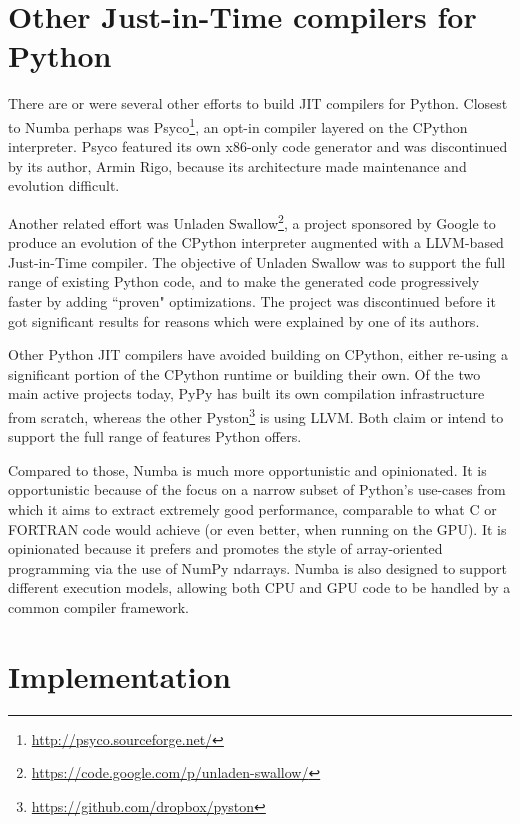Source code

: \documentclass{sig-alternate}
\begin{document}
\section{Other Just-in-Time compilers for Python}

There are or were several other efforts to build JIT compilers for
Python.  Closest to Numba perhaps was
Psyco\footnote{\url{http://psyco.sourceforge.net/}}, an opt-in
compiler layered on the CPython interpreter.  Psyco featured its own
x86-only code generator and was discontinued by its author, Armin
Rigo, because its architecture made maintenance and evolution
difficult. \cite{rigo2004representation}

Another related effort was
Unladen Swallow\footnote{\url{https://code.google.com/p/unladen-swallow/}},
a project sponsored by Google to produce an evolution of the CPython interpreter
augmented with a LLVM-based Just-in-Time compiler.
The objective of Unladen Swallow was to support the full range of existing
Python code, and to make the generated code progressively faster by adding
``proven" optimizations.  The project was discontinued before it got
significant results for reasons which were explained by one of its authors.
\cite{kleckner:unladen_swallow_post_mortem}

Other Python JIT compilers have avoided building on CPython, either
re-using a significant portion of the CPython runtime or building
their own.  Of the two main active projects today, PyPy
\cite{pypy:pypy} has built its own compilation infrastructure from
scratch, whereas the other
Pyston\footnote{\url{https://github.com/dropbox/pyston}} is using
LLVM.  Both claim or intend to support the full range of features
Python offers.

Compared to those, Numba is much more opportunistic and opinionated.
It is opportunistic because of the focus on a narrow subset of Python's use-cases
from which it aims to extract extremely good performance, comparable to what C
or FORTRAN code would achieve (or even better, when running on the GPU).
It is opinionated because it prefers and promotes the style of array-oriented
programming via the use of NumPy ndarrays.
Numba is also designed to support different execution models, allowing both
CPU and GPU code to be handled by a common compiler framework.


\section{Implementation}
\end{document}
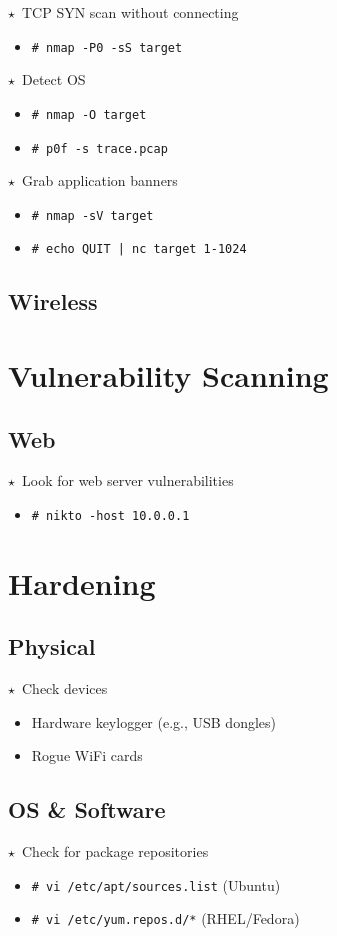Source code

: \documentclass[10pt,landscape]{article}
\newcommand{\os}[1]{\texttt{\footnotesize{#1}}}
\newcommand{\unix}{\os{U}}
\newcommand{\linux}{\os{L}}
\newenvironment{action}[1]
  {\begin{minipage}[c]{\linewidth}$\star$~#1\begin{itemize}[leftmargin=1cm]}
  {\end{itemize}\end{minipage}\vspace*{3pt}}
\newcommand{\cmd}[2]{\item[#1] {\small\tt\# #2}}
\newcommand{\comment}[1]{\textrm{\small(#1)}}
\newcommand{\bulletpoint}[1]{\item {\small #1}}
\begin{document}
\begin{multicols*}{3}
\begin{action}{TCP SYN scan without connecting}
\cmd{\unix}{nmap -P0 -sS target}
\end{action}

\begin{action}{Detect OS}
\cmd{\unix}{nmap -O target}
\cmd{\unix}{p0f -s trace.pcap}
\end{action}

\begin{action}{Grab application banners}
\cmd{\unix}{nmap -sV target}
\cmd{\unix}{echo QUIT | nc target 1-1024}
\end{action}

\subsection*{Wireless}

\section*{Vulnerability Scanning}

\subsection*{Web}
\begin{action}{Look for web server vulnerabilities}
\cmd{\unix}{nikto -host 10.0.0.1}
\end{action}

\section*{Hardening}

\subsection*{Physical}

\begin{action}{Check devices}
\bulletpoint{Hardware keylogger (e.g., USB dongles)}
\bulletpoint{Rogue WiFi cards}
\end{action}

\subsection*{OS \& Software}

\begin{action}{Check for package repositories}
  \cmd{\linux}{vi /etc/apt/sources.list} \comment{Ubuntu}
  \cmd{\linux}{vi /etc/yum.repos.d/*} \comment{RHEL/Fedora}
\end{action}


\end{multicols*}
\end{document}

§ **What you need to do**
Scan the data above and report each line in which "subsection" is present.

§ **Result of the task**
\subsection*{Wireless}
\subsection*{Web}
\subsection*{Physical}
\subsection*{OS \& Software}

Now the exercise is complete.